▶ **Try it**: The response should consist of the data below, copied exactly, with no pictures in it.

══════════

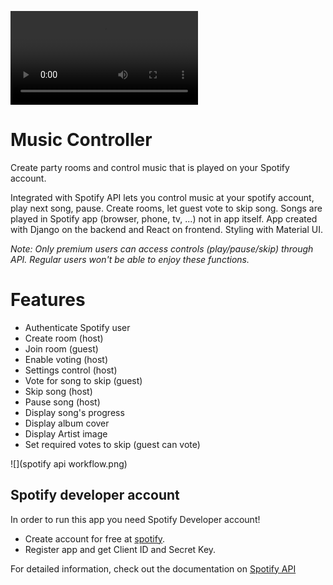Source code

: 
![](demo.mp4)

# Music Controller

Create party rooms and control music that is played on your Spotify account.

Integrated with Spotify API lets you control music at your spotify account, play next song, pause. Create rooms, let guest vote to skip song. Songs are played in Spotify app (browser, phone, tv, ...) not in app itself.
App created with Django on the backend and React on frontend. Styling with Material UI.

*Note: Only premium users can access controls (play/pause/skip) through API. Regular users won't be able to enjoy these functions.*

# Features

- Authenticate Spotify user
- Create room (host)
- Join room (guest)
- Enable voting (host)
- Settings control (host)
- Vote for song to skip (guest)
- Skip song (host)
- Pause song (host)
- Display song's progress
- Display album cover
- Display Artist image
- Set required votes to skip (guest can vote)

![](spotify api workflow.png)


## Spotify developer account

In order to run this app you need Spotify Developer account!

- Create account for free at [spotify](https://developer.spotify.com/).
- Register app and get Client ID and Secret Key.

For detailed information, check out the documentation on <a href="https://developer.spotify.com/documentation/general/guides/authorization-guide/">Spotify API</a>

══════════

▶ **Response to the task**:
Source code

: 
![](demo.mp4)

# Music Controller

Create party rooms and control music that is played on your Spotify account.

Integrated with Spotify API lets you control music at your spotify account, play next song, pause. Create rooms, let guest vote to skip song. Songs are played in Spotify app (browser, phone, tv, ...) not in app itself.
App created with Django on the backend and React on frontend. Styling with Material UI.

*Note: Only premium users can access controls (play/pause/skip) through API. Regular users won't be able to enjoy these functions.*

# Features

- Authenticate Spotify user
- Create room (host)
- Join room (guest)
- Enable voting (host)
- Settings control (host)
- Vote for song to skip (guest)
- Skip song (host)
- Pause song (host)
- Display song's progress
- Display album cover
- Display Artist image
- Set required votes to skip (guest can vote)

![](spotify api workflow.png)


## Spotify developer account

In order to run this app you need Spotify Developer account!

- Create account for free at [spotify](https://developer.spotify.com/).
- Register app and get Client ID and Secret Key.

For detailed information, check out the documentation on <a href="https://developer.spotify.com/documentation/general/guides/authorization-guide/">Spotify API</a>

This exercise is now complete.